May 13: Have finished boarding the entire Unit tonight and am absolutely exhausted. Expect to go to Glasgow early on Saturday morning – phoned Rena Ferguson tonight, but she will not be there. I have never seen it rain any harder than it has for the last two days – everything is drenched. All the Unit with the exception of HQ Sqaudron is out on the ranges and will remain for another week. Two letters from home tonight, but expecting me back, but I am afraid it will be a long time before that happens.
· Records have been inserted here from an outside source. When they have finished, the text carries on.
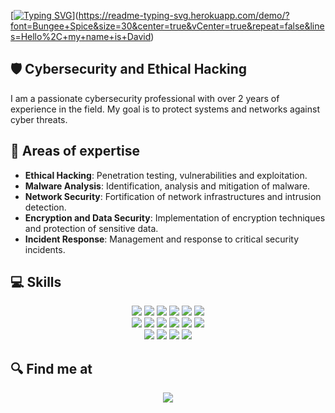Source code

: [[![Typing SVG](https://readme-typing-svg.herokuapp.com?font=Bungee+Spice&size=35&pause=1000&repeat=false&width=435&lines=Hello%2C+my+name+is+David)](https://git.io/typing-svg)](https://readme-typing-svg.herokuapp.com/demo/?font=Bungee+Spice&size=30&center=true&vCenter=true&repeat=false&lines=Hello%2C+my+name+is+David)

## 🛡️ Cybersecurity and Ethical Hacking

I am a passionate cybersecurity professional with over 2 years of experience in the field.
My goal is to protect systems and networks against cyber threats.

## 🔐 Areas of expertise

- **Ethical Hacking**: Penetration testing, vulnerabilities and exploitation.
- **Malware Analysis**: Identification, analysis and mitigation of malware.
- **Network Security**: Fortification of network infrastructures and intrusion detection.
- **Encryption and Data Security**: Implementation of encryption techniques and protection of sensitive data.
- **Incident Response**: Management and response to critical security incidents.


##  💻 Skills

<p align="center">

  <img src="https://img.shields.io/badge/Python-FFD43B?style=for-the-badge&logo=python&logoColor=blue">
  <img src="https://img.shields.io/badge/C%2B%2B-00599C?style=for-the-badge&logo=c%2B%2B&logoColor=white">
  <img src="https://img.shields.io/badge/PHP-777BB4?style=for-the-badge&logo=php&logoColor=white">
  <img src="https://img.shields.io/badge/JavaScript-323330?style=for-the-badge&logo=javascript&logoColor=F7DF1E">
  <img src="https://img.shields.io/badge/Ruby-CC342D?style=for-the-badge&logo=ruby&logoColor=white">
  <img src="https://img.shields.io/badge/Jenkins-49728B?style=for-the-badge&logo=jenkins&logoColor=white"><br>

<img src="https://img.shields.io/badge/splunk-6DB33F?style=for-the-badge&logo=splunk&logoColor=white">
  <img src="https://img.shields.io/badge/Linux-FCC624?style=for-the-badge&logo=linux&logoColor=black">
  <img src="https://img.shields.io/badge/Kali_Linux-557C94?style=for-the-badge&logo=kali-linux&logoColor=white">
  <img src="https://img.shields.io/badge/Wireshark-1679A7?style=for-the-badge&logo=Wireshark&logoColor=white">
  <img src="https://img.shields.io/badge/burpsuite-FF6633?style=for-the-badge&logo=burpsuite&logoColor=white">
  <img src="https://img.shields.io/badge/metasploit-2596CD?style=for-the-badge&logo=metasploit&logoColor=white"><br>

  <img src="https://img.shields.io/badge/CISCO-1BA0D7?style=for-the-badge&logo=cisco&logoColor=white">
  <img src="https://img.shields.io/badge/TryHackMe-212C42?style=for-the-badge&logo=TryHackMe&logoColor=white">
  <img src="https://img.shields.io/badge/HackTheBox-111927?style=for-the-badge&logo=Hack%20The%20Box&logoColor=9FEF00"> 
  <img src="https://img.shields.io/badge/Hackerone-494649?style=for-the-badge&logo=hackerone&logoColor=white"> 


</p>


## 🔍 Find me at

<p align="center">
  <a href="https://www.linkedin.com/in/david-cachero-mezcua/">
    <img src="https://img.shields.io/badge/LinkedIn-0077B5?style=for-the-badge&logo=linkedin&logoColor=white&labelColor=101010">
  </a>
</p>
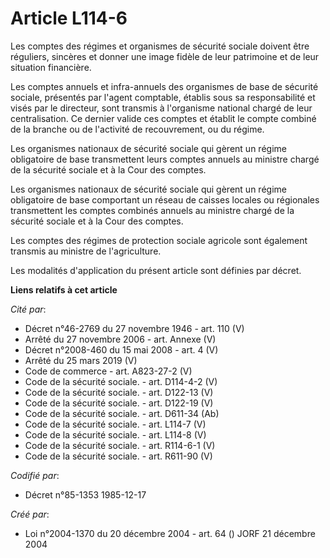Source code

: # Article L114-6

Les comptes des régimes et organismes de sécurité sociale doivent être réguliers, sincères et donner une image fidèle de leur
patrimoine et de leur situation financière.

Les comptes annuels et infra-annuels des organismes de base de sécurité sociale, présentés par l'agent comptable, établis
sous sa responsabilité et visés par le directeur, sont transmis à l'organisme national chargé de leur centralisation. Ce
dernier valide ces comptes et établit le compte combiné de la branche ou de l'activité de recouvrement, ou du régime.

Les organismes nationaux de sécurité sociale qui gèrent un régime obligatoire de base transmettent leurs comptes annuels au
ministre chargé de la sécurité sociale et à la Cour des comptes.

Les organismes nationaux de sécurité sociale qui gèrent un régime obligatoire de base comportant un réseau de caisses locales
ou régionales transmettent les comptes combinés annuels au ministre chargé de la sécurité sociale et à la Cour des comptes.

Les comptes des régimes de protection sociale agricole sont également transmis au ministre de l'agriculture.

Les modalités d'application du présent article sont définies par décret.

**Liens relatifs à cet article**

_Cité par_:

  - Décret n°46-2769 du 27 novembre 1946 - art. 110 (V)
  - Arrêté du 27 novembre 2006 - art. Annexe (V)
  - Décret n°2008-460 du 15 mai 2008 - art. 4 (V)
  - Arrêté du 25 mars 2019 (V)
  - Code de commerce - art. A823-27-2 (V)
  - Code de la sécurité sociale. - art. D114-4-2 (V)
  - Code de la sécurité sociale. - art. D122-13 (V)
  - Code de la sécurité sociale. - art. D122-19 (V)
  - Code de la sécurité sociale. - art. D611-34 (Ab)
  - Code de la sécurité sociale. - art. L114-7 (V)
  - Code de la sécurité sociale. - art. L114-8 (V)
  - Code de la sécurité sociale. - art. R114-6-1 (V)
  - Code de la sécurité sociale. - art. R611-90 (V)

_Codifié par_:

  - Décret n°85-1353 1985-12-17

_Créé par_:

  - Loi n°2004-1370 du 20 décembre 2004 - art. 64 () JORF 21 décembre 2004
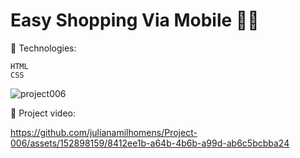 # Easy Shopping Via Mobile 📱🛒

🚀 Technologies:

    HTML
    CSS

![project006](https://github.com/julianamilhomens/Project-006/assets/152898159/4f1814c1-3a67-47c1-b5ea-b9185b6610c3)

🎥 Project video:

https://github.com/julianamilhomens/Project-006/assets/152898159/8412ee1b-a64b-4b6b-a99d-ab6c5bcbba24

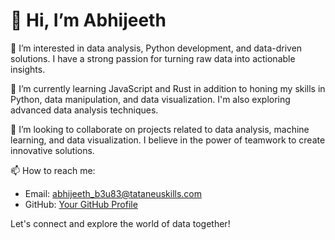 # 👋 Hi, I’m Abhijeeth

👀 I’m interested in data analysis, Python development, and data-driven solutions. I have a strong passion for turning raw data into actionable insights.

🌱 I’m currently learning JavaScript and Rust in addition to honing my skills in Python, data manipulation, and data visualization. I'm also exploring advanced data analysis techniques.

💞️ I’m looking to collaborate on projects related to data analysis, machine learning, and data visualization. I believe in the power of teamwork to create innovative solutions.

📫 How to reach me:
- Email: abhijeeth_b3u83@tataneuskills.com
- GitHub: [Your GitHub Profile](https://github.com/abhijeethb3u83)

Let's connect and explore the world of data together!

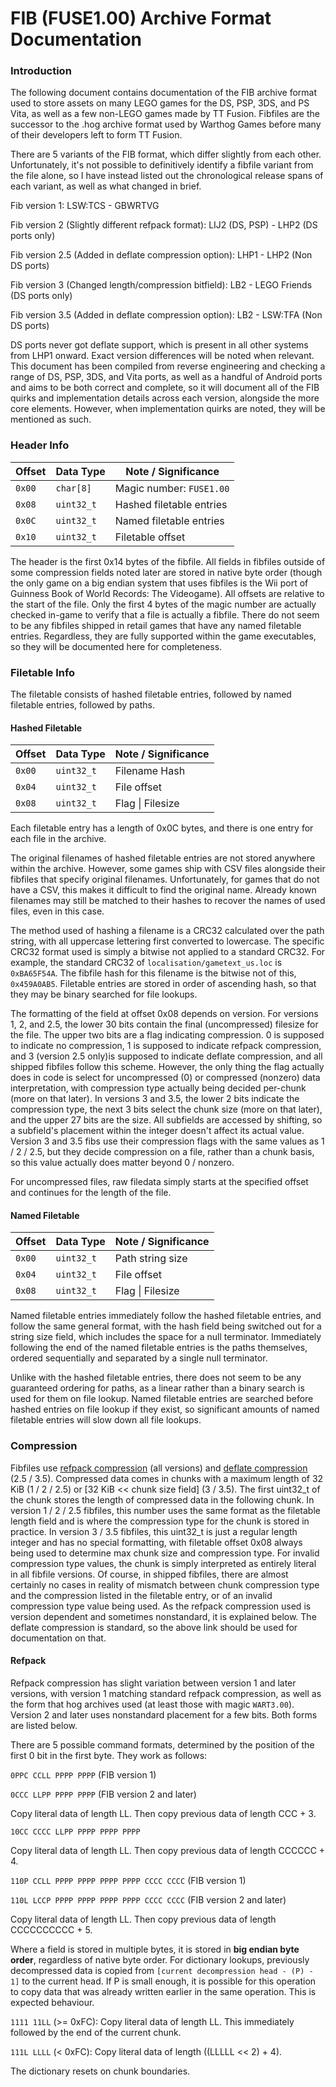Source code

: # FIB (FUSE1.00) Archive Format Documentation 
### Introduction
The following document contains documentation of the FIB archive format used to store assets on many LEGO games for the DS, PSP, 3DS, and PS Vita, as well as a few non-LEGO games made by TT Fusion. Fibfiles are the successor to the .hog archive format used by Warthog Games before many of their developers left to form TT Fusion. 

There are 5 variants of the FIB format, which differ slightly from each other. Unfortunately, it's not possible to definitively identify a fibfile variant from the file alone, so I have instead listed out the chronological release spans of each variant, as well as what changed in brief.

Fib version 1: LSW:TCS - GBWRTVG

Fib version 2 (Slightly different refpack format): LIJ2 (DS, PSP) - LHP2 (DS ports only)

Fib version 2.5 (Added in deflate compression option): LHP1 - LHP2 (Non DS ports)

Fib version 3 (Changed length/compression bitfield): LB2 - LEGO Friends (DS ports only)

Fib version 3.5 (Added in deflate compression option): LB2 - LSW:TFA (Non DS ports)

DS ports never got deflate support, which is present in all other systems from LHP1 onward. Exact version differences will be noted when relevant. This document has been compiled from reverse engineering and checking a range of DS, PSP, 3DS, and Vita ports, as well as a handful of Android ports and aims to be both correct and complete, so it will document all of the FIB quirks and implementation details across each version, alongside the more core elements. However, when implementation quirks are noted, they will be mentioned as such.

### Header Info
| Offset | Data Type | Note / Significance          |
| ------ | --------- | ---------------------------- |
| `0x00` | `char[8]` | Magic number: `FUSE1.00`     |
| `0x08` | `uint32_t`| Hashed filetable entries     |
| `0x0C` | `uint32_t`| Named filetable entries      |
| `0x10` | `uint32_t`| Filetable offset             |

The header is the first 0x14 bytes of the fibfile. All fields in fibfiles outside of some compression fields noted later are stored in native byte order (though the only game on a big endian system that uses fibfiles is the Wii port of Guinness Book of World Records: The Videogame). All offsets are relative to the start of the file. Only the first 4 bytes of the magic number are actually checked in-game to verify that a file is actually a fibfile. There do not seem to be any fibfiles shipped in retail games that have any named filetable entries. Regardless, they are fully supported within the game executables, so they will be documented here for completeness.

### Filetable Info
The filetable consists of hashed filetable entries, followed by named filetable entries, followed by paths.

#### Hashed Filetable
| Offset | Data Type | Note / Significance |
| ------ | ---------- | ------------------ |
| `0x00` | `uint32_t` | Filename Hash      |
| `0x04` | `uint32_t` | File offset        |
| `0x08` | `uint32_t` | Flag \| Filesize   |

Each filetable entry has a length of 0x0C bytes, and there is one entry for each file in the archive.

 The original filenames of hashed filetable entries are not stored anywhere within the archive. However, some games ship with CSV files alongside their fibfiles that specify original filenames. Unfortunately, for games that do not have a CSV, this makes it difficult to find the original name. Already known filenames may still be matched to their hashes to recover the names of used files, even in this case.

The method used of hashing a filename is a CRC32 calculated over the path string, with all uppercase lettering first converted to lowercase. The specific CRC32 format used is simply a bitwise not applied to a standard CRC32. For example, the standard CRC32 of `localisation/gametext_us.loc` is `0xBA65F54A`. The fibfile hash for this filename is the bitwise not of this, `0x459A0AB5`. Filetable entries are stored in order of ascending hash, so that they may be binary searched for file lookups. 

The formatting of the field at offset 0x08 depends on version. For versions 1, 2, and 2.5, the lower 30 bits contain the final (uncompressed) filesize for the file. The upper two bits are a flag indicating compression. 0 is supposed to indicate no compression, 1 is supposed to indicate refpack compression, and 3 (version 2.5 only)is supposed to indicate deflate compression, and all shipped fibfiles follow this scheme. However, the only thing the flag actually does in code is select for uncompressed (0) or compressed (nonzero) data interpretation, with compression type actually being decided per-chunk (more on that later). In versions 3 and 3.5, the lower 2 bits indicate the compression type, the next 3 bits select the chunk size (more on that later), and the upper 27 bits are the size. All subfields are accessed by shifting, so a subfield's placement within the integer doesn't affect its actual value. Version 3 and 3.5 fibs use their compression flags with the same values as 1 / 2 / 2.5, but they decide compression on a file, rather than a chunk basis, so this value actually does matter beyond 0 / nonzero.

For uncompressed files, raw filedata simply starts at the specified offset and continues for the length of the file.

#### Named Filetable
| Offset | Data Type | Note / Significance    |
| ------ | ---------- | --------------------- |
| `0x00` | `uint32_t` | Path string size      |
| `0x04` | `uint32_t` | File offset           |
| `0x08` | `uint32_t` | Flag \| Filesize      |

Named filetable entries immediately follow the hashed filetable entries, and follow the same general format, with the hash field being switched out for a string size field, which includes the space for a null terminator. Immediately following the end of the named filetable entries is the paths themselves, ordered sequentially and separated by a single null terminator.

Unlike with the hashed filetable entries, there does not seem to be any guaranteed ordering for paths, as a linear rather than a binary search is used for them on file lookup. Named filetable entries are searched before hashed entries on file lookup if they exist, so significant amounts of named filetable entries will slow down all file lookups.

### Compression
Fibfiles use [refpack compression](http://wiki.niotso.org/RefPack) (all versions) and [deflate compression](https://www.w3.org/Graphics/PNG/RFC-1951) (2.5 / 3.5). Compressed data comes in chunks with a maximum length of 32 KiB (1 / 2 / 2.5) or [32 KiB << chunk size field] (3 / 3.5). The first uint32_t of the chunk stores the length of compressed data in the following chunk. In version 1 / 2 / 2.5 fibfiles, this number uses the same format as the filetable length field and is where the compression type for the chunk is stored in practice. In version 3 / 3.5 fibfiles, this uint32_t is just a regular length integer and has no special formatting, with filetable offset 0x08 always being used to determine max chunk size and compression type. For invalid compression type values, the chunk is simply interpreted as entirely literal in all fibfile versions. Of course, in shipped fibfiles, there are almost certainly no cases in reality of mismatch between chunk compression type and the compression listed in the filetable entry, or of an invalid compression type value being used. As the refpack compression used is version dependent and sometimes nonstandard, it is explained below. The deflate compression is standard, so the above link should be used for documentation on that.

#### Refpack

Refpack compression has slight variation between version 1 and later versions, with version 1 matching standard refpack compression, as well as the form that hog archives used (at least those with magic `WART3.00`). Version 2 and later uses nonstandard placement for a few bits. Both forms are listed below.

There are 5 possible command formats, determined by the position of the first 0 bit in the first byte. They work as follows:

`0PPC CCLL PPPP PPPP` (FIB version 1)

`0CCC LLPP PPPP PPPP` (FIB version 2 and later)

Copy literal data of length LL. Then copy previous data of length CCC + 3.

`10CC CCCC LLPP PPPP PPPP PPPP`

Copy literal data of length LL. Then copy previous data of length CCCCCC + 4.

`110P CCLL PPPP PPPP PPPP PPPP CCCC CCCC` (FIB version 1)

`110L LCCP PPPP PPPP PPPP PPPP CCCC CCCC` (FIB version 2 and later)

Copy literal data of length LL. Then copy previous data of length CCCCCCCCCC + 5.

Where a field is stored in multiple bytes, it is stored in **big endian byte order**, regardless of native byte order. For dictionary lookups, previously decompressed data is copied from `[current decompression head - (P) - 1]` to the current head. If P is small enough, it is possible for this operation to copy data that was already written earlier in the same operation. This is expected behaviour.

`1111 11LL` (>= 0xFC): Copy literal data of length LL. This immediately followed by the end of the current chunk.

`111L LLLL` (\< 0xFC): Copy literal data of length ((LLLLL << 2) + 4).

The dictionary resets on chunk boundaries.
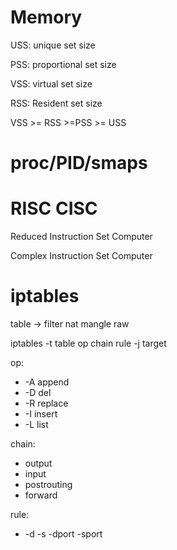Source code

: # Memory

USS: unique set size

PSS: proportional set size

VSS: virtual set size

RSS: Resident set size

VSS >= RSS >=PSS >= USS

# proc/PID/smaps

# RISC CISC

Reduced Instruction Set Computer

Complex Instruction Set Computer

# iptables

table -> filter nat mangle raw

iptables -t table op chain rule -j target

op:
+ -A append
+ -D del
+ -R replace
+ -I insert
+ -L list

chain:
+ output
+ input
+ postrouting
+ forward

rule:
+ -d -s -dport -sport
  
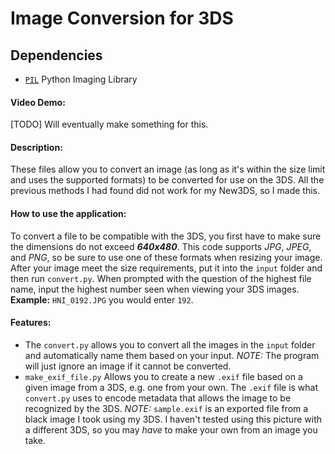 # Image Conversion for 3DS
## Dependencies
- [`PIL`](https://github.com/python-pillow/Pillow) Python Imaging Library
#### Video Demo:
[TODO] Will eventually make something for this.
#### Description:
These files allow you to convert an image (as long as it's within the size limit and uses the supported formats) to be converted for use on the 3DS. All the previous methods I had found did not work for my New3DS, so I made this.

#### How to use the application:
To convert a file to be compatible with the 3DS, you first have to make sure the dimensions do not exceed ***640x480***. This code supports *JPG*, *JPEG*, and *PNG*, so be sure to use one of these formats when resizing your image. After your image meet the size requirements, put it into the `input` folder and then run `convert.py`. When prompted with the question of the highest file name, input the highest number seen when viewing your 3DS images. **Example:** `HNI_0192.JPG` you would enter `192`.

#### Features:

- The `convert.py` allows you to convert all the images in the `input` folder and automatically name them based on your input. 
*NOTE:* The program will just ignore an image if it cannot be converted.
- `make_exif_file.py` Allows you to create a new `.exif` file based on a given image from a 3DS, e.g. one from your own. The `.exif` file is what `convert.py` uses to encode metadata that allows the image to be recognized by the 3DS.
*NOTE:* `sample.exif` is an exported file from a black image I took using my 3DS. I haven't tested using this picture with a different 3DS, so you may *have* to make your own from an image you take.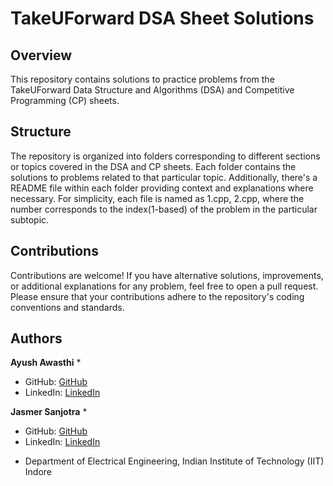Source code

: # TakeUForward DSA Sheet Solutions

## Overview
This repository contains solutions to practice problems from the TakeUForward Data Structure and Algorithms (DSA) and Competitive Programming (CP) sheets. 

## Structure
The repository is organized into folders corresponding to different sections or topics covered in the DSA and CP sheets. Each folder contains the solutions to problems related to that particular topic. Additionally, there's a README file within each folder providing context and explanations where necessary. For simplicity, each file is named as 1.cpp, 2.cpp, where the number corresponds to the index(1-based) of the problem in the particular subtopic.

## Contributions
Contributions are welcome! If you have alternative solutions, improvements, or additional explanations for any problem, feel free to open a pull request. Please ensure that your contributions adhere to the repository's coding conventions and standards.

## Authors
**Ayush Awasthi** *
- GitHub: [GitHub](https://github.com/ayushawasthi24)
- LinkedIn: [LinkedIn](https://www.linkedin.com/in/ayush-awasthi-a232b8254/)

**Jasmer Sanjotra** *
- GitHub: [GitHub](https://github.com/TheAlphaJas)
- LinkedIn: [LinkedIn](https://www.linkedin.com/in/jasmer-singh-sanjotra-a05b95250/)
* Department of Electrical Engineering, Indian Institute of Technology (IIT) Indore
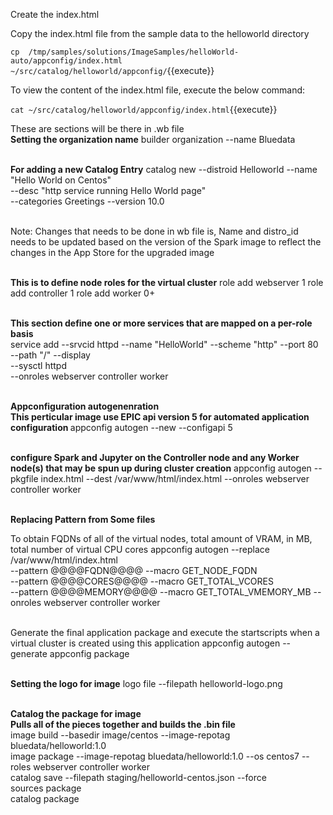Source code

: 
Create the index.html 

Copy the index.html file from the sample data to the helloworld directory

`cp  /tmp/samples/solutions/ImageSamples/helloWorld-auto/appconfig/index.html ~/src/catalog/helloworld/appconfig/`{{execute}}

To view the content of the index.html file, execute the below command:

`cat ~/src/catalog/helloworld/appconfig/index.html`{{execute}}

These are sections will be there in .wb file
<br><b>Setting the organization name</b>
builder organization --name Bluedata

<br><b>For adding a new Catalog Entry</b>
catalog new --distroid Helloworld --name "Hello World on Centos"  \
            --desc "http service running Hello World page"    \
            --categories Greetings --version 10.0

<br>Note: Changes that needs to be done in wb file is,
Name and distro_id needs to be updated  based on the version of the Spark image to reflect the changes in the App Store for the upgraded image

<br><b>This is to define node roles for the virtual cluster</b>
role add webserver 1
role add controller 1
role add worker 0+

<br><b>This section define one or more services that are mapped on a per-role basis</b>
<br>
service add --srvcid httpd --name "HelloWorld" --scheme "http" --port 80 \
            --path "/" --display  \
            --sysctl httpd \
            --onroles webserver controller worker

<br><b>Appconfiguration autogenenration</b>
<br><b>This perticular image use EPIC api version 5 for automated application configuration </b>
appconfig autogen --new --configapi 5

<br><b>configure Spark and Jupyter on the Controller node and any Worker node(s) that may be spun up during cluster creation</b>
appconfig autogen --pkgfile index.html --dest /var/www/html/index.html
                  --onroles webserver controller worker

<br><b>Replacing Pattern from Some files</b>

To obtain FQDNs of all of the virtual nodes, total amount of VRAM, in MB, total number of virtual CPU cores </b>
appconfig autogen --replace /var/www/html/index.html \
                  --pattern @@@@FQDN@@@@  --macro GET_NODE_FQDN  \
                  --pattern @@@@CORES@@@@ --macro GET_TOTAL_VCORES \
                  --pattern @@@@MEMORY@@@@ --macro GET_TOTAL_VMEMORY_MB
                  --onroles webserver controller worker

<br>Generate the final application package and execute the startscripts when a virtual cluster is created using this application</b>
appconfig autogen --generate
appconfig package

<br><b>Setting the logo for image</b>
logo file --filepath helloworld-logo.png

<br><b>Catalog the package for image</b>
<br><b>Pulls all of the pieces together and builds the .bin file</b>
<br>image build --basedir image/centos --image-repotag bluedata/helloworld:1.0
<br>image package --image-repotag bluedata/helloworld:1.0 --os centos7  --roles webserver controller worker
<br>catalog save --filepath staging/helloworld-centos.json --force
<br>sources package
<br>catalog package
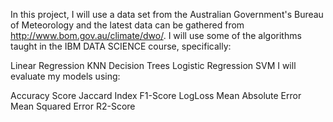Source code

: In this project, I will use a data set from the Australian Government's Bureau of Meteorology and the latest data can be gathered from http://www.bom.gov.au/climate/dwo/.
I will use some of the algorithms taught in the IBM DATA SCIENCE course, specifically:

Linear Regression
KNN
Decision Trees
Logistic Regression
SVM
I will evaluate my models using:

Accuracy Score
Jaccard Index
F1-Score
LogLoss
Mean Absolute Error
Mean Squared Error
R2-Score

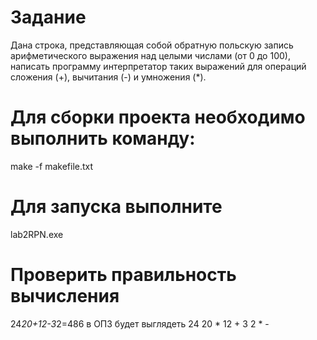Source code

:# Задание
Дана строка, представляющая собой обратную польскую запись арифметического
выражения над целыми числами (от 0 до 100), написать программу интерпретатор таких
выражений для операций сложения (+), вычитания (-) и умножения (*).
# Для сборки проекта необходимо выполнить команду: 
make -f makefile.txt
# Для запуска выполните 
lab2RPN.exe
# Проверить правильность вычисления
24*20+12-3*2=486 в ОПЗ будет выглядеть 24 20 * 12 + 3 2 * -
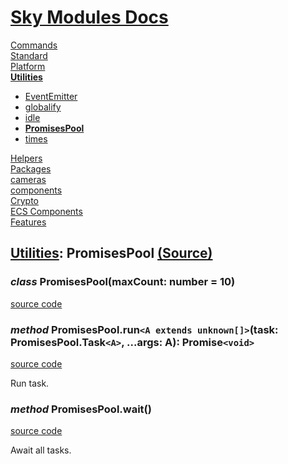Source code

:<!--- This PromisesPool was auto-generated using "pnpm exec sky readme" --> 

# [Sky Modules Docs](../../README.md)

[Commands](..%2F..%2F%5Fcommands%2FREADME.md)   
[Standard](..%2F..%2Fstandard%2FREADME.md)   
[Platform](..%2F..%2Fplatform%2FREADME.md)   
**[Utilities](..%2F..%2Futilities%2FREADME.md)**   
* [EventEmitter](..%2F..%2Futilities%2FEventEmitter%2FREADME.md)
* [globalify](..%2F..%2Futilities%2Fglobalify%2FREADME.md)
* [idle](..%2F..%2Futilities%2Fidle%2FREADME.md)
* **[PromisesPool](..%2F..%2Futilities%2FPromisesPool%2FREADME.md)**
* [times](..%2F..%2Futilities%2Ftimes%2FREADME.md)
  
[Helpers](..%2F..%2Fhelpers%2FREADME.md)   
[Packages](..%2F..%2Fpkgs%2FREADME.md)   
[cameras](..%2F..%2Fcameras%2FREADME.md)   
[components](..%2F..%2Fcomponents%2FREADME.md)   
[Crypto](..%2F..%2Fcrypto%2FREADME.md)   
[ECS Components](..%2F..%2Fecs%2FREADME.md)   
[Features](..%2F..%2Ffeatures%2FREADME.md)   

## [Utilities](..%2F..%2Futilities%2FREADME.md): PromisesPool [(Source)](..%2F..%2Futilities%2FPromisesPool%2F)

  
### _class_ PromisesPool(maxCount: number = 10)

[source code](%5FPromisesPool.ts)

### _method_ PromisesPool.run`<A extends unknown[]>`(task: PromisesPool.Task`<A>`, ...args: A): Promise`<void>`

[source code](%5FPromisesPool+run.ts)

Run task.

### _method_ PromisesPool.wait()

[source code](%5FPromisesPool+wait.ts)  

Await all tasks.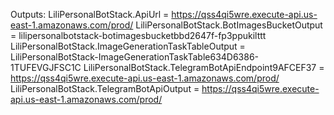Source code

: Outputs:
LiliPersonalBotStack.ApiUrl = https://qss4qi5wre.execute-api.us-east-1.amazonaws.com/prod/
LiliPersonalBotStack.BotImagesBucketOutput = lilipersonalbotstack-botimagesbucketbbd2647f-fp3ppukilttt
LiliPersonalBotStack.ImageGenerationTaskTableOutput = LiliPersonalBotStack-ImageGenerationTaskTable634D6386-1TUFEVGJFSC1C
LiliPersonalBotStack.TelegramBotApiEndpoint9AFCEF37 = https://qss4qi5wre.execute-api.us-east-1.amazonaws.com/prod/
LiliPersonalBotStack.TelegramBotApiOutput = https://qss4qi5wre.execute-api.us-east-1.amazonaws.com/prod/
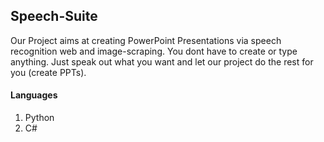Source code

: ## Speech-Suite
Our Project aims at creating PowerPoint Presentations via speech recognition web and image-scraping. You dont have to create or type anything. Just speak out what you want and let our project do the rest for you (create PPTs).

#### Languages
1. Python
2. C#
May 15: at 7 a.m. – Dawson drove Ralph and I into Carlise, where he caught the train for Blackpool and I caught the train for Glasgow. Arrived in Glasgow at 12:29 and made connection with train to Giffnock station. Saw Rena before she went on holiday, then came home and had a sleep. In the evening Mr. Muir and I went to the Royal Theatre to see “Tonight’s the Night”. It was a grand show. Mrs. Muir’s sister is here for the weekend – we are having a grand time.

May 16: Mrs. Muir, her sister, Mr. Muir and I went to Church this a.m. This afternoon Alex Greenshield (the man who drove me to Loch Lomond) came in to tea and spent part of the evening here. Mr. and Mrs. Bruce were in for supper and have just gone home. Tomorrow I am to meet a Mr. Binning at Grosvenor for lunch – he is a drug manufacturer and I am trying to get a supply of drugs for the Unit. I am not on leave, but do not know when I will return to the Unit. As soon as I get my work done I guess. Now to bed.